_Task objective_
In the data below, find each line carrying the string "discovery" and copy it out.

_Provided entries_

····················

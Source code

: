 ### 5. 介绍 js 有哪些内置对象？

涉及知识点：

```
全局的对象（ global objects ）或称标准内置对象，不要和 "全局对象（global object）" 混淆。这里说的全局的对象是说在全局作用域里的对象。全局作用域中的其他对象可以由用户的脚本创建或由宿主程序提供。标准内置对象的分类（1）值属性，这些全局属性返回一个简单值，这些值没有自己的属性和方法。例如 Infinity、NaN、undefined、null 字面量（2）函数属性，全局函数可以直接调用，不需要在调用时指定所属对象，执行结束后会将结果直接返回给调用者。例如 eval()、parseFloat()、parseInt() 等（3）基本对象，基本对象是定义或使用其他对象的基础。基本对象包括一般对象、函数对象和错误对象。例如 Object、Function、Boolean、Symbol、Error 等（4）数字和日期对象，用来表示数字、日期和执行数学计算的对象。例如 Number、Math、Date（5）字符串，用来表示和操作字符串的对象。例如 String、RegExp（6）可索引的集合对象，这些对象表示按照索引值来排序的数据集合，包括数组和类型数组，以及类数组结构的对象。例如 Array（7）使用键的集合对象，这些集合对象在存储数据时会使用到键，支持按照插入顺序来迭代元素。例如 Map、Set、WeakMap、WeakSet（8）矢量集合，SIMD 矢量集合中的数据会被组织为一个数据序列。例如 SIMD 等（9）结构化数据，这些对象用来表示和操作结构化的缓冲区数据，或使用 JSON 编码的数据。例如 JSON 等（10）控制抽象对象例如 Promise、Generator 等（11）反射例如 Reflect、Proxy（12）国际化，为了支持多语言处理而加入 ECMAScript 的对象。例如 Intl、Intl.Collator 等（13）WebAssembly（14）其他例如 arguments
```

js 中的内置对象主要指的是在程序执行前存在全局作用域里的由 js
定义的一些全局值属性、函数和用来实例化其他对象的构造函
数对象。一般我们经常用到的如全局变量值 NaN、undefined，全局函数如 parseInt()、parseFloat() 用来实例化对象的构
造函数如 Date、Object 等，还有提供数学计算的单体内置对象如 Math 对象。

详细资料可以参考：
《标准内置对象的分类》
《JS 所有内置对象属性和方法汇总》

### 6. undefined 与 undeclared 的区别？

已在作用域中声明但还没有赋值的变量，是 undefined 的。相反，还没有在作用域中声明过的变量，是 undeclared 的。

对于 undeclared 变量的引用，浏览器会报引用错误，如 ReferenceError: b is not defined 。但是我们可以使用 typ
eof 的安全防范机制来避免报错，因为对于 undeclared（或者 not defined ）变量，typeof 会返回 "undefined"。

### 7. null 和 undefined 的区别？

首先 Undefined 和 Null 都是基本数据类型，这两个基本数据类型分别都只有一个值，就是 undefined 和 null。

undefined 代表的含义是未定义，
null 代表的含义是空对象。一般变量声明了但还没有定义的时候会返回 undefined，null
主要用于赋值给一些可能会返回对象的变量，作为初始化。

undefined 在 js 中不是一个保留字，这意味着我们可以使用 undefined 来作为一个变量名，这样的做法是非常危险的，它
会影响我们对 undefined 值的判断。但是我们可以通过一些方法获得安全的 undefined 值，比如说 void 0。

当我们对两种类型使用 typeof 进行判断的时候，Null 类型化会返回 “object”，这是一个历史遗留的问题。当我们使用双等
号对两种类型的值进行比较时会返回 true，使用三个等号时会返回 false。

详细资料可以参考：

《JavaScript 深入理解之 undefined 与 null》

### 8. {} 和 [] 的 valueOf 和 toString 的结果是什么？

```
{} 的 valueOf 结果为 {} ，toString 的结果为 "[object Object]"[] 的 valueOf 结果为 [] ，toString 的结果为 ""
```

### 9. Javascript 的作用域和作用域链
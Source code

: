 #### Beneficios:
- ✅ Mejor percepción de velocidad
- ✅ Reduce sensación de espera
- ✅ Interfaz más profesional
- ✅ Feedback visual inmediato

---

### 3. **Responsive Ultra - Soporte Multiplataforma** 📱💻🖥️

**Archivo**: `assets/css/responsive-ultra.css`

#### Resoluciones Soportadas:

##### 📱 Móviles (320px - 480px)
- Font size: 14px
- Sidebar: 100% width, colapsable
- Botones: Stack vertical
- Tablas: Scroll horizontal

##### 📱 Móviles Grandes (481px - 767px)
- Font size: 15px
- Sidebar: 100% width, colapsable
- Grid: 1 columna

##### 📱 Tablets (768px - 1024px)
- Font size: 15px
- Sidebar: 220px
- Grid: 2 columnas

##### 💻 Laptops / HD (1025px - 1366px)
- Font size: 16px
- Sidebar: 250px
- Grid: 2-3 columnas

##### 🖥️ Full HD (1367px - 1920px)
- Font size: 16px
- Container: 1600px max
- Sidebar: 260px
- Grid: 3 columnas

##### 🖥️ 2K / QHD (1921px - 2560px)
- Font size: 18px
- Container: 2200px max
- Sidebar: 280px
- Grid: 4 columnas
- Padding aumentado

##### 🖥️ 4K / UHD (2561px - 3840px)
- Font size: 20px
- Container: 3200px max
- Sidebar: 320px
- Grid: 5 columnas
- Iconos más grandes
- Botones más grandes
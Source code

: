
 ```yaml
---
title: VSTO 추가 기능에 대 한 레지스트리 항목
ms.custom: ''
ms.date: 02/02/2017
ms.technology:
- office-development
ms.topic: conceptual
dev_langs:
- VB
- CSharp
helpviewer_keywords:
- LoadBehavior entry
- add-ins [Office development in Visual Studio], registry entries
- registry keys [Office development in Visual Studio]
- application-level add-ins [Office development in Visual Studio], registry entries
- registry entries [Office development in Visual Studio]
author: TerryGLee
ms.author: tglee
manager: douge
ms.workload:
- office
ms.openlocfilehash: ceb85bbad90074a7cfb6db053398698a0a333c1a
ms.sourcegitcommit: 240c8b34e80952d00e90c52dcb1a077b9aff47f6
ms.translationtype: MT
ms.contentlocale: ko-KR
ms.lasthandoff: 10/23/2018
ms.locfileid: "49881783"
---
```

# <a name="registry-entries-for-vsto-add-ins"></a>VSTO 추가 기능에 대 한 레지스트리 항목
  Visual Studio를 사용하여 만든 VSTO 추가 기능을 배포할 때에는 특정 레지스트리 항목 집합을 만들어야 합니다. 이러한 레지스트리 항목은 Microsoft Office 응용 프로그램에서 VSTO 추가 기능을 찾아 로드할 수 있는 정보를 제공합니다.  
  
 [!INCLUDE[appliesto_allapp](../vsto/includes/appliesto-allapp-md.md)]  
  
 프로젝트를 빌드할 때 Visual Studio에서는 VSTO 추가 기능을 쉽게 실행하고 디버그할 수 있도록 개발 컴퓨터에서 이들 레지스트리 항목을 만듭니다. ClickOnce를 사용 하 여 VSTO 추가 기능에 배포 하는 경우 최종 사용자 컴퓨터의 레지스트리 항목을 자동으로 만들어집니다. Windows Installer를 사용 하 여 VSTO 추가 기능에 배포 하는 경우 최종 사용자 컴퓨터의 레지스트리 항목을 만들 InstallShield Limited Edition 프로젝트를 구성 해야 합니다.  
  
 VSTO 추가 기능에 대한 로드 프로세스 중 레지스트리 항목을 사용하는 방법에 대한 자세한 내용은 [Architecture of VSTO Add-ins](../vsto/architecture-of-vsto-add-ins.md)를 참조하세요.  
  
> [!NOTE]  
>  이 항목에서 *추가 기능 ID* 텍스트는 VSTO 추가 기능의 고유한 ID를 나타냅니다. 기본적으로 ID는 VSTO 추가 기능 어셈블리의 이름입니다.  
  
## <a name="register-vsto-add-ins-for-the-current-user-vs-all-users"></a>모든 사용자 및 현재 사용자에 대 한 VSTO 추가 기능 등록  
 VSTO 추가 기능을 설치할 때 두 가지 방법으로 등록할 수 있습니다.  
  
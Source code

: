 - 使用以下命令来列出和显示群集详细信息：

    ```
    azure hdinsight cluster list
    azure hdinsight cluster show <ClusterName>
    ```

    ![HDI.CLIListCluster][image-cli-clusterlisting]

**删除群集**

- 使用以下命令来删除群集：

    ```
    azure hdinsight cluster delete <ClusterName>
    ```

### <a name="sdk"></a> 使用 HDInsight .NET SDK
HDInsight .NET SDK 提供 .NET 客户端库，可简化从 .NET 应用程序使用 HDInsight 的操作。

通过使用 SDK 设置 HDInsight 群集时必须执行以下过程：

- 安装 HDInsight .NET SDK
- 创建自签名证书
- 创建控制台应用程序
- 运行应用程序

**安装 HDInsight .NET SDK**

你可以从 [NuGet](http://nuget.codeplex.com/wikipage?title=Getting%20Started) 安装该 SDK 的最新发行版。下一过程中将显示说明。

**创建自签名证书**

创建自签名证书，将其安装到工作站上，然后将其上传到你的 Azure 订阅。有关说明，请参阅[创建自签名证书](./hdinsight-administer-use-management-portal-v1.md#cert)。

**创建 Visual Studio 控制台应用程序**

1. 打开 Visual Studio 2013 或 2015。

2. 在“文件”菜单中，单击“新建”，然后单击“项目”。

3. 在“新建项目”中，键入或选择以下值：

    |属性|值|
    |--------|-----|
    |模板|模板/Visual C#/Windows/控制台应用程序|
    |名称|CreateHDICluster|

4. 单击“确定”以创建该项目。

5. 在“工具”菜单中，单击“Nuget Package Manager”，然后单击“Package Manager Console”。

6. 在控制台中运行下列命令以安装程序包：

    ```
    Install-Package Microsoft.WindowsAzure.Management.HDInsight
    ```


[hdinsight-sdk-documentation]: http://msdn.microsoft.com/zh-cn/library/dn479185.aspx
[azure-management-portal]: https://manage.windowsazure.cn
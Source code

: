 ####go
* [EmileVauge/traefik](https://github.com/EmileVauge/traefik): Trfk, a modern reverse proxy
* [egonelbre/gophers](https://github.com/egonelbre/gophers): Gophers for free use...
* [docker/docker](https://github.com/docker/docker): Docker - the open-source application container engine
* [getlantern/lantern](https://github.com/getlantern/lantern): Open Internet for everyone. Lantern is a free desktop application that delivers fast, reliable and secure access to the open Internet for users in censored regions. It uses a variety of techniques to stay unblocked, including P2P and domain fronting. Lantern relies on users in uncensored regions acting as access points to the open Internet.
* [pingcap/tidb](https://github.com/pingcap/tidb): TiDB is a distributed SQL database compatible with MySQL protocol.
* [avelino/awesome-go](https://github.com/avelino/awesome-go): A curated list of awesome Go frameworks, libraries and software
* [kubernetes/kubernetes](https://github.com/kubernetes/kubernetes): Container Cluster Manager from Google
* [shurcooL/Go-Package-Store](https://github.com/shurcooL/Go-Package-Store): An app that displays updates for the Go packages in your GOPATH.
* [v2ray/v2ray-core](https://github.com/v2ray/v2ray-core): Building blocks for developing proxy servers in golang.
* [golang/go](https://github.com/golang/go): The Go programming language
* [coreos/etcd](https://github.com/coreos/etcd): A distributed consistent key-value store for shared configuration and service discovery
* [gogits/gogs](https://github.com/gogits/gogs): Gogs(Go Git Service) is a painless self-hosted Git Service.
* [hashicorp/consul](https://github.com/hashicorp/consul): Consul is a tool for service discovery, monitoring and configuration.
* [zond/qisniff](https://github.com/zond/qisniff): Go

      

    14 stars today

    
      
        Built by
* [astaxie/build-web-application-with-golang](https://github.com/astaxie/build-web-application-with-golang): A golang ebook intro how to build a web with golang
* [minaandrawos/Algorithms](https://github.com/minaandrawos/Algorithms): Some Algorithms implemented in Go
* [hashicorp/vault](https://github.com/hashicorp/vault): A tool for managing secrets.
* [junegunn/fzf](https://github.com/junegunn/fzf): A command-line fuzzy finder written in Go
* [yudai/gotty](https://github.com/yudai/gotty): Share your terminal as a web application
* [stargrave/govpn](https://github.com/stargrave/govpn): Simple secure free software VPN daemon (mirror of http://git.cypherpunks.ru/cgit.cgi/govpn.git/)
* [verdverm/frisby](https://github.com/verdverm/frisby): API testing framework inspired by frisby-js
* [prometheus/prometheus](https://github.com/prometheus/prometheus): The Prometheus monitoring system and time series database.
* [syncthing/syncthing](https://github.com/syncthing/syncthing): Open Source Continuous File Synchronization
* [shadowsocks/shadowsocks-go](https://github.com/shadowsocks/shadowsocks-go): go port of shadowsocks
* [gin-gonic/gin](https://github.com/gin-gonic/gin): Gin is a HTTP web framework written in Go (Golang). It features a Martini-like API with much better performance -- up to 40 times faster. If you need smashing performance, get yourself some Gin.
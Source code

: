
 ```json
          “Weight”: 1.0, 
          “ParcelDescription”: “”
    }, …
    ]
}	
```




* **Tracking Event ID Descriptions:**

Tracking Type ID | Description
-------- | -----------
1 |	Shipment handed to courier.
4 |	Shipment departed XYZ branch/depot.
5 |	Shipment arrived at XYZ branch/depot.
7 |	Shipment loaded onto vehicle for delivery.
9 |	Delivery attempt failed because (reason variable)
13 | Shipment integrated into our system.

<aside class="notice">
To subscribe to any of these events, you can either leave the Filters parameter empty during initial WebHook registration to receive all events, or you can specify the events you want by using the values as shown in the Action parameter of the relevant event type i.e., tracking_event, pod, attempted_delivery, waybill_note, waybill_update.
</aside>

····················

_Response_
* [coreos/etcd](https://github.com/coreos/etcd): A distributed consistent key-value store for shared configuration and service discovery
* [hashicorp/consul](https://github.com/hashicorp/consul): Consul is a tool for service discovery, monitoring and configuration.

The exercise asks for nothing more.